(Collected data)
▬▬▬▬▬▬

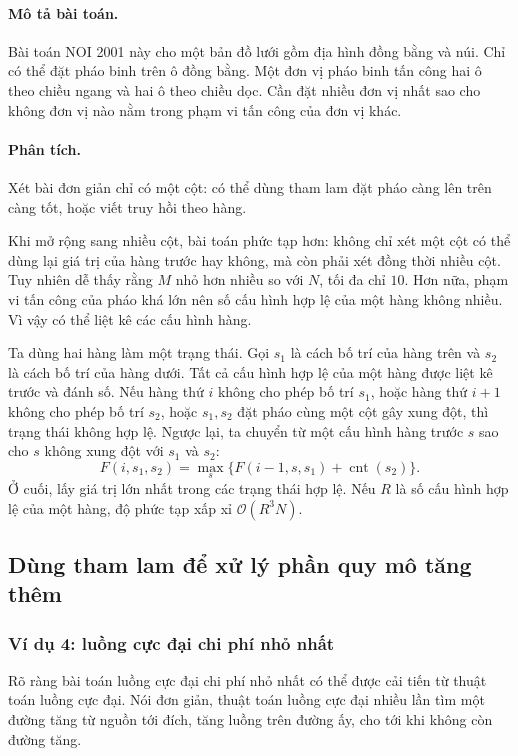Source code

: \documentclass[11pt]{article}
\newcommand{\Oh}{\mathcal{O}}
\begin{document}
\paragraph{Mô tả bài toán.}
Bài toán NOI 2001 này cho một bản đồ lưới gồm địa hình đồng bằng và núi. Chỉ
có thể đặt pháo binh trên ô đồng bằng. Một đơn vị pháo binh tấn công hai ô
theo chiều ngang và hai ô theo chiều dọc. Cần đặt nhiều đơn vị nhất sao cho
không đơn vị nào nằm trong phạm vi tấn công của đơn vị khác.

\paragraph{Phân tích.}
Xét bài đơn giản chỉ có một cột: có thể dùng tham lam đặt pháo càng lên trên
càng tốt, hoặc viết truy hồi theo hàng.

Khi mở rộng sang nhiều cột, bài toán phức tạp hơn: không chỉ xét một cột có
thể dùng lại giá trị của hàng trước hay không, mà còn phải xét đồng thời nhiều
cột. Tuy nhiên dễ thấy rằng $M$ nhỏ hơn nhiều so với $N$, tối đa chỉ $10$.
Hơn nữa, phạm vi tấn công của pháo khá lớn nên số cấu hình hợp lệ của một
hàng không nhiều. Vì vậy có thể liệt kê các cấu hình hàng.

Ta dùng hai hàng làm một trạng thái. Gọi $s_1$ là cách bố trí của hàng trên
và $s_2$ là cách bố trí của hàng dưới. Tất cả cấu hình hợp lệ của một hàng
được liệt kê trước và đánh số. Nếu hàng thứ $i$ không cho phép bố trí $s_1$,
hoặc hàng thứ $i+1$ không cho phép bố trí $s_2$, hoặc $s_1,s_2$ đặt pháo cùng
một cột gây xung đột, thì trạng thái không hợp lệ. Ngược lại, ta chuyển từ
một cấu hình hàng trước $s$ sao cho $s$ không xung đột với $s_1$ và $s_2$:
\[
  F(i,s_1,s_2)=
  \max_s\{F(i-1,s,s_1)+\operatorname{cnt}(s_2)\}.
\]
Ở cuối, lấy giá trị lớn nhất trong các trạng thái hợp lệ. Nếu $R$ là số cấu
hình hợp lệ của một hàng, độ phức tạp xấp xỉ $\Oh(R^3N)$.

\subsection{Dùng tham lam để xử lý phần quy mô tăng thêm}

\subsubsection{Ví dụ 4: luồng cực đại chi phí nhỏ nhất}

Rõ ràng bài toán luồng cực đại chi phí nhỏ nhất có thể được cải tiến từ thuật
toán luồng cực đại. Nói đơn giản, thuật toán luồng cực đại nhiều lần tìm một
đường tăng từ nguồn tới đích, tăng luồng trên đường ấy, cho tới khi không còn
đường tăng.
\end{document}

▬▬▬▬▬▬

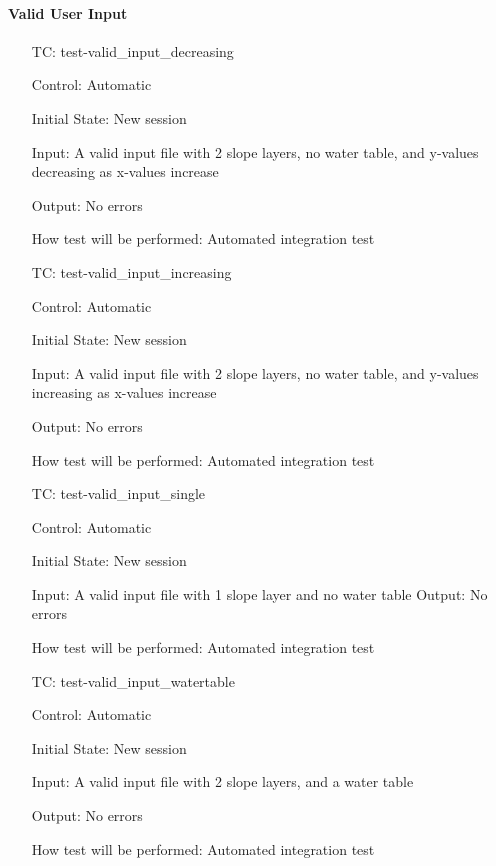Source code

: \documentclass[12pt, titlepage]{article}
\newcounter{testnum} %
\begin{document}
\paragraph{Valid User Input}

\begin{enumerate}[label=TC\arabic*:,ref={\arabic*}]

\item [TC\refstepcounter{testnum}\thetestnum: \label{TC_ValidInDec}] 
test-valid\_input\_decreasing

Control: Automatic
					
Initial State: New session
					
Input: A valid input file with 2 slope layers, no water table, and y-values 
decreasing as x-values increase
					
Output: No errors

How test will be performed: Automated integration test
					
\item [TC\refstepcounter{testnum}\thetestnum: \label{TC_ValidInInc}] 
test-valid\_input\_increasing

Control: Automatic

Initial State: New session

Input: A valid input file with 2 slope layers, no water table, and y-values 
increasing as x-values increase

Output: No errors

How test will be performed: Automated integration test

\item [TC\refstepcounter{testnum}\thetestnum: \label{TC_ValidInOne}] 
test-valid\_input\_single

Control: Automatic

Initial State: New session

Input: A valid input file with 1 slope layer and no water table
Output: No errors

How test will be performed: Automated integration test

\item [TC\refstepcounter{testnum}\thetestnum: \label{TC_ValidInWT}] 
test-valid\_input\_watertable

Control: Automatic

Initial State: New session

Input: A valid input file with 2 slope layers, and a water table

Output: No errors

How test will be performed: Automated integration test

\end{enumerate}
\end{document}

▬▬▬▬▬▬

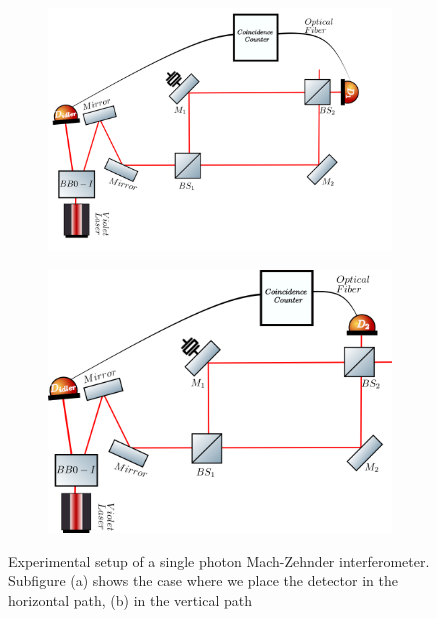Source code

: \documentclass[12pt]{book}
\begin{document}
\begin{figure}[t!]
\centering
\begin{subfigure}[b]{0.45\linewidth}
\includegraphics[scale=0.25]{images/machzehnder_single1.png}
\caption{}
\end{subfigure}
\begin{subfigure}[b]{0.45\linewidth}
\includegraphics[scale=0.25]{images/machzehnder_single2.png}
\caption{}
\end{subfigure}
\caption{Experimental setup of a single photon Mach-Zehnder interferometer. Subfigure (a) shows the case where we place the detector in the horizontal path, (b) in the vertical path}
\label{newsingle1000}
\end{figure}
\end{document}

▬▬▬▬▬▬

> Your objective
Count lines above with the word "slope". Give the number only.

> Response
4